The task:
Your task is to copy every line of the entries that contains "shown".

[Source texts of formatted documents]
______________________________
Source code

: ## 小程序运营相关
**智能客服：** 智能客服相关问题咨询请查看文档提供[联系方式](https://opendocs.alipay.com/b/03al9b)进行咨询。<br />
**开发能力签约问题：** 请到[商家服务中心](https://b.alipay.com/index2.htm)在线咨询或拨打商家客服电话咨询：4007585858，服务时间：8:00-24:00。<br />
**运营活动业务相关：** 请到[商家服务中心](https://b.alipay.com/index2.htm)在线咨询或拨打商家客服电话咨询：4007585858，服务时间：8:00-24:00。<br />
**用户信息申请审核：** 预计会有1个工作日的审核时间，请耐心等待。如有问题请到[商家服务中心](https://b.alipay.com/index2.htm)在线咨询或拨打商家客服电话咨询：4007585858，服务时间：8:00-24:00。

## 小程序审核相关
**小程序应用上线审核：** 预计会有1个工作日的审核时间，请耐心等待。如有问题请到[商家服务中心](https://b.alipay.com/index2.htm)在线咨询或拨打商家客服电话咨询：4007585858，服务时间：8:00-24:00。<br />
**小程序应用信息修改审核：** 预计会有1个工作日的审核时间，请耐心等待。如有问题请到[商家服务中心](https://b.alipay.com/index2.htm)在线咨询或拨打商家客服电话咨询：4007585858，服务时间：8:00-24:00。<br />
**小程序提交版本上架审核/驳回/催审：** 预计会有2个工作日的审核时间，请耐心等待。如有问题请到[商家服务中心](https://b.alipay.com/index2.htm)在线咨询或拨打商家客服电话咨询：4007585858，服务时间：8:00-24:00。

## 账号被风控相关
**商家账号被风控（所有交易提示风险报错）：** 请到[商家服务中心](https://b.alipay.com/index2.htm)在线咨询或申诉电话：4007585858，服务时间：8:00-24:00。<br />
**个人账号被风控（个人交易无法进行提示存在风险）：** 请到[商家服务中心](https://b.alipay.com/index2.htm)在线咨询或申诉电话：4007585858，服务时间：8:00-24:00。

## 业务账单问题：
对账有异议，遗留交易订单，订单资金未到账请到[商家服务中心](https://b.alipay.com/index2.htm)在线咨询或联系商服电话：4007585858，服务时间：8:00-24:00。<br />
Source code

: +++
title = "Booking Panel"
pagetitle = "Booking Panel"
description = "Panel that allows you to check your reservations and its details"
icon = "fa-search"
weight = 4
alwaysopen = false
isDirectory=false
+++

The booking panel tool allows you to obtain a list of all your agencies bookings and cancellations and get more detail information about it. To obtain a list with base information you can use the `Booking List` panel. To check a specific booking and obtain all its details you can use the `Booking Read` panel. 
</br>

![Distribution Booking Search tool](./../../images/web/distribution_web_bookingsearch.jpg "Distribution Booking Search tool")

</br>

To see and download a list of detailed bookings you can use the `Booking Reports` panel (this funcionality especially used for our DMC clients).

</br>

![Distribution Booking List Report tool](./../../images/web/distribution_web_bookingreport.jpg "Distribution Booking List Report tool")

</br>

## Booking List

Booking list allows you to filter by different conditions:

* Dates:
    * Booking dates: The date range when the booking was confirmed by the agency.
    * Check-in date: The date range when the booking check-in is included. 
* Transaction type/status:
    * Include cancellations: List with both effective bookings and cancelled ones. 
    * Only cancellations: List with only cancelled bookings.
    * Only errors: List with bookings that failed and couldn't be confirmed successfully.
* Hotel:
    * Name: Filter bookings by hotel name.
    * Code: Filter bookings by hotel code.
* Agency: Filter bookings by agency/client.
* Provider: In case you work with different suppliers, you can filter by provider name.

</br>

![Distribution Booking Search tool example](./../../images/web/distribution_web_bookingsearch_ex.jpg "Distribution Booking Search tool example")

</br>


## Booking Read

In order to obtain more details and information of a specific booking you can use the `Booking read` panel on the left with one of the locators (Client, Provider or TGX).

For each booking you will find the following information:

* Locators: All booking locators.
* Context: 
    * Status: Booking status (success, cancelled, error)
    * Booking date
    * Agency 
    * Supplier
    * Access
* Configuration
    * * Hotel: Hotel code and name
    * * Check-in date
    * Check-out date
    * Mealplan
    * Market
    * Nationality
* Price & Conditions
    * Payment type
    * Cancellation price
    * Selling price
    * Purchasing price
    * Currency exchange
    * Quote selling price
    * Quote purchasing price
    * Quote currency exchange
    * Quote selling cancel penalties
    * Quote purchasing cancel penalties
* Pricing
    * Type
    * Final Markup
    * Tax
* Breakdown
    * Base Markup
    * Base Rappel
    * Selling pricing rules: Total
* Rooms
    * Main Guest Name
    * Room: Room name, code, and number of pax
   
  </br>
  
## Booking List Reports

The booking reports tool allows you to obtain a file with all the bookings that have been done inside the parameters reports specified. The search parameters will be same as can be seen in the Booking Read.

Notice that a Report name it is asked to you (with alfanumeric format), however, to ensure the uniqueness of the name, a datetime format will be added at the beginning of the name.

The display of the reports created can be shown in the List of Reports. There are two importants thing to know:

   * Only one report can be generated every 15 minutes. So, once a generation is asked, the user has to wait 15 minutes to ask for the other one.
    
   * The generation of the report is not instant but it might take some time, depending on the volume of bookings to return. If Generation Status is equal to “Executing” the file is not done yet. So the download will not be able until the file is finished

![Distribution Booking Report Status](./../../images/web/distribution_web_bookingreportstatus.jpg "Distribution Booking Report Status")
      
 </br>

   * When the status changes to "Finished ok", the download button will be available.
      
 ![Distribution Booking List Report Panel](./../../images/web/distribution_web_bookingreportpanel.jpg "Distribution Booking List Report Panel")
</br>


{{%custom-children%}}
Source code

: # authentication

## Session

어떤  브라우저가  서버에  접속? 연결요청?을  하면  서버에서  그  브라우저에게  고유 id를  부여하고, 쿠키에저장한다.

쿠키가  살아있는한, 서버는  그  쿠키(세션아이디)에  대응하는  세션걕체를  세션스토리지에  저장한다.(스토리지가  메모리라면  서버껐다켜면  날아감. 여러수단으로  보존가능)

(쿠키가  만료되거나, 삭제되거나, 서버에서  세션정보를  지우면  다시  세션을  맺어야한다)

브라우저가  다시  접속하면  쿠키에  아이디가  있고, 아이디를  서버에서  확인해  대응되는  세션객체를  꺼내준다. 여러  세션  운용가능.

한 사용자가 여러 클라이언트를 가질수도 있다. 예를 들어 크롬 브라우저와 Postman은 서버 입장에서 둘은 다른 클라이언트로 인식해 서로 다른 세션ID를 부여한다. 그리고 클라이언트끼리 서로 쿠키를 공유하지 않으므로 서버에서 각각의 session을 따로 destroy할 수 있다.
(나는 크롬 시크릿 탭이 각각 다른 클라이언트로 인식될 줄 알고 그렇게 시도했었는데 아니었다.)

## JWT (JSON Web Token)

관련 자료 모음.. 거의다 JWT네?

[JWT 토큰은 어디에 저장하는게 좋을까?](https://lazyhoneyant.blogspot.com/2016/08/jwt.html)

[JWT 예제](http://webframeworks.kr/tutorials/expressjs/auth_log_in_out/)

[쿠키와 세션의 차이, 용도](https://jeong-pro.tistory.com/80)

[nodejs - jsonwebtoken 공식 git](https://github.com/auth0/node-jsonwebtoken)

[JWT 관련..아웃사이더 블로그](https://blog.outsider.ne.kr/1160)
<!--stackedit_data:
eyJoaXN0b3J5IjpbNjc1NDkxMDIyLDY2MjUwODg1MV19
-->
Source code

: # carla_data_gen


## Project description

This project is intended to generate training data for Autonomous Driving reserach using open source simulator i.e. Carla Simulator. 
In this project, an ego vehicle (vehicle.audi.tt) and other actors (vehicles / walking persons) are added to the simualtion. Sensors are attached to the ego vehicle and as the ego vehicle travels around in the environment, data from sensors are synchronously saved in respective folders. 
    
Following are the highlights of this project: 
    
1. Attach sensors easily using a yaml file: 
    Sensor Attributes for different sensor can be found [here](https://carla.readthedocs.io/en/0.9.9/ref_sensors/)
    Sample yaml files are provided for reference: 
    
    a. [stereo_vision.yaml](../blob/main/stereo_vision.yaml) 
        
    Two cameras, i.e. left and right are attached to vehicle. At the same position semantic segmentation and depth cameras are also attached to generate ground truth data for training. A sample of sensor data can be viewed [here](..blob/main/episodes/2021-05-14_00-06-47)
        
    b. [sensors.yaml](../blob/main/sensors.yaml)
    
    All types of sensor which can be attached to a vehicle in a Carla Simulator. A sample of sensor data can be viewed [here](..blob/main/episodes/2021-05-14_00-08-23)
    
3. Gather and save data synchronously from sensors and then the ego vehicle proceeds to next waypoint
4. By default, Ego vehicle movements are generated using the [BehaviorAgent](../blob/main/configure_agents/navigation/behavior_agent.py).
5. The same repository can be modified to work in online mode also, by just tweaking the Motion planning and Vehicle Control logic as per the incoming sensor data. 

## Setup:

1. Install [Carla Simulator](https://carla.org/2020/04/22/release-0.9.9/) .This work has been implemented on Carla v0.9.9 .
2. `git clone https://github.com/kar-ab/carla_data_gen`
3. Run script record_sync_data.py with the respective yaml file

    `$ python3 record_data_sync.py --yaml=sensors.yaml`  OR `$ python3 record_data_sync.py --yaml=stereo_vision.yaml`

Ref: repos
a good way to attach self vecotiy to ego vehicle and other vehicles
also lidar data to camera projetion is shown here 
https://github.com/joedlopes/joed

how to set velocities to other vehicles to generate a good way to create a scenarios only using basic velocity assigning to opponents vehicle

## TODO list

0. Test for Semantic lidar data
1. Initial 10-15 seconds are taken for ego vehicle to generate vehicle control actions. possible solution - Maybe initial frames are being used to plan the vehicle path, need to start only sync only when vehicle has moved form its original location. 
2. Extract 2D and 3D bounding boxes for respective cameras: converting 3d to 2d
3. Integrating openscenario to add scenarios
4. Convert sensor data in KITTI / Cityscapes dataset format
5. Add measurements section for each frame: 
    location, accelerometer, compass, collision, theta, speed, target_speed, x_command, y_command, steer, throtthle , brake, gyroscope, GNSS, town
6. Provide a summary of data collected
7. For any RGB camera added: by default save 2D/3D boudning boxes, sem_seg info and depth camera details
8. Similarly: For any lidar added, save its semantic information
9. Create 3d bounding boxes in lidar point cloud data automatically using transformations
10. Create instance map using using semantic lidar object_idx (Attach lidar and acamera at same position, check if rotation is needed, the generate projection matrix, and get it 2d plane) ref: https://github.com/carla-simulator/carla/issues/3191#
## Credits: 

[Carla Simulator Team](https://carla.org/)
______________________________
Solution below:
The display of the reports created can be shown in the List of Reports. There are two importants thing to know:
also lidar data to camera projetion is shown here 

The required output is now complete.